Tyle mogą zarobić członkowie komisji wyborczych
Poczynając od stanowiska przewodniczącego obwodowej komisji wyborczej , ten za pracę podczas tylko I tury wyborów samorządowych może zarobić 900 zł tytułem diety. Jego zastępca otrzymuje niewiele mniej, bo 800 zł. Członkowie komisji mogą zaś liczyć na dietę w wysokości 700 zł.
Jeśli osoby te zdecydują się na pracę podczas II tury wyborów, kwoty zryczałtowanych diet zmniejszane są o połowę , co oznacza zarobek wynoszący odpowiednio 450, 400 i 350 zł.
ZOBACZ: Ci seniorzy mogą nie dostać emerytury. ZUS obcina świadczenia
Jeszcze wyższy zysk z pracy przy organizacji wyborów mogą mieć członkowie terytorialnych komisji wyborczych . Przewodniczący takowej dostaje 1500 zł, jego zastępca 1400 zł, a szeregowi członkowie - 1300 zł. W przypadku II tury kwoty analogicznie ulegają zmniejszeniu o połowę.

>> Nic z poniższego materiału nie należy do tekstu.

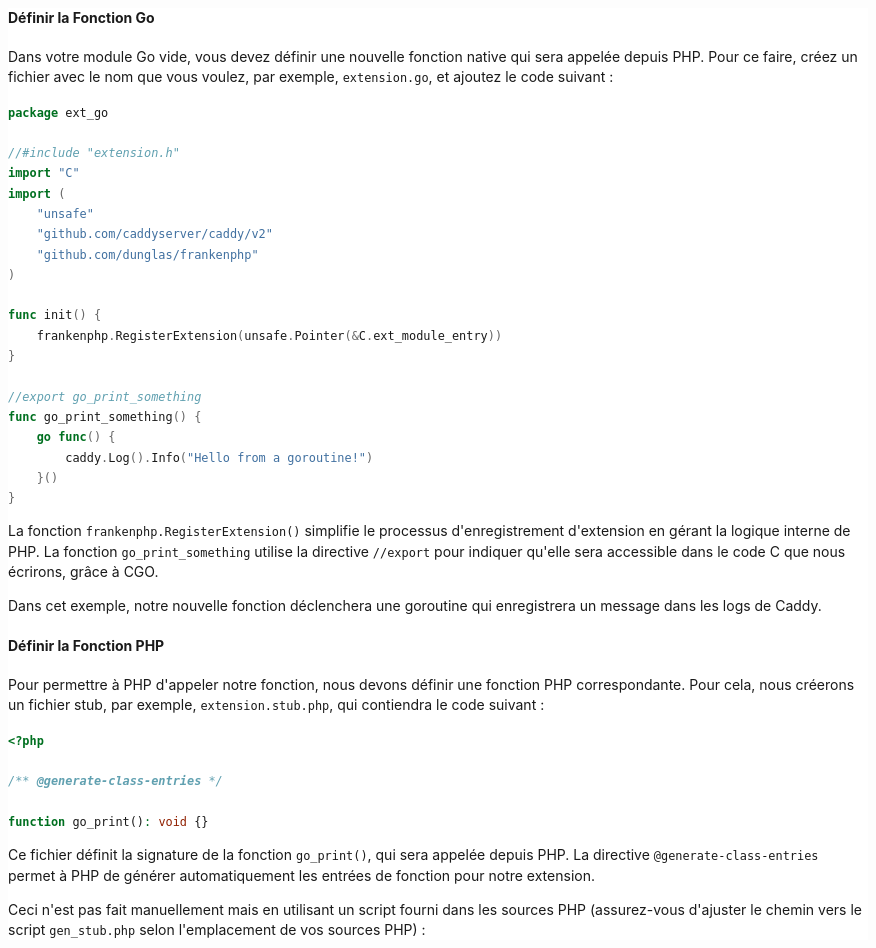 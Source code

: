 #### Définir la Fonction Go

Dans votre module Go vide, vous devez définir une nouvelle fonction native qui sera appelée depuis PHP. Pour ce faire, créez un fichier avec le nom que vous voulez, par exemple, `extension.go`, et ajoutez le code suivant :

```go
package ext_go

//#include "extension.h"
import "C"
import (
    "unsafe"
    "github.com/caddyserver/caddy/v2"
    "github.com/dunglas/frankenphp"
)

func init() {
    frankenphp.RegisterExtension(unsafe.Pointer(&C.ext_module_entry))
}

//export go_print_something
func go_print_something() {
    go func() {
        caddy.Log().Info("Hello from a goroutine!")
    }()
}
```

La fonction `frankenphp.RegisterExtension()` simplifie le processus d'enregistrement d'extension en gérant la logique interne de PHP. La fonction `go_print_something` utilise la directive `//export` pour indiquer qu'elle sera accessible dans le code C que nous écrirons, grâce à CGO.

Dans cet exemple, notre nouvelle fonction déclenchera une goroutine qui enregistrera un message dans les logs de Caddy.

#### Définir la Fonction PHP

Pour permettre à PHP d'appeler notre fonction, nous devons définir une fonction PHP correspondante. Pour cela, nous créerons un fichier stub, par exemple, `extension.stub.php`, qui contiendra le code suivant :

```php
<?php

/** @generate-class-entries */

function go_print(): void {}
```

Ce fichier définit la signature de la fonction `go_print()`, qui sera appelée depuis PHP. La directive `@generate-class-entries` permet à PHP de générer automatiquement les entrées de fonction pour notre extension.

Ceci n'est pas fait manuellement mais en utilisant un script fourni dans les sources PHP (assurez-vous d'ajuster le chemin vers le script `gen_stub.php` selon l'emplacement de vos sources PHP) :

Kto może zasiadać w komisji wyborczej?
Na tym nie koniec benefitów, bowiem wszystkie osoby pracujące w komisjach mają prawo do otrzymania zwrotu kosztów przejazdu lub dojazdu publicznymi środkami transportu , a w uzasadnionych sytuacjach również na zwrot kosztów podróży własnym pojazdem.
Nie każdy może jednak zostać kandydatem do składu komisji. Musi to być osoba: posiadająca prawo wybierania, tzn. będąca obywatelem polskim, pełnoletnia w dniu zgłoszenia, niepozbawiona praw publicznych prawomocnym orzeczeniem sądu, niepozbawiona praw wyborczych orzeczeniem Trybunału Stanu, nieubezwłasnowolniona prawomocnym orzeczeniem sądu i zgłoszona do komisji na obszarze województwa, które zamieszkuje.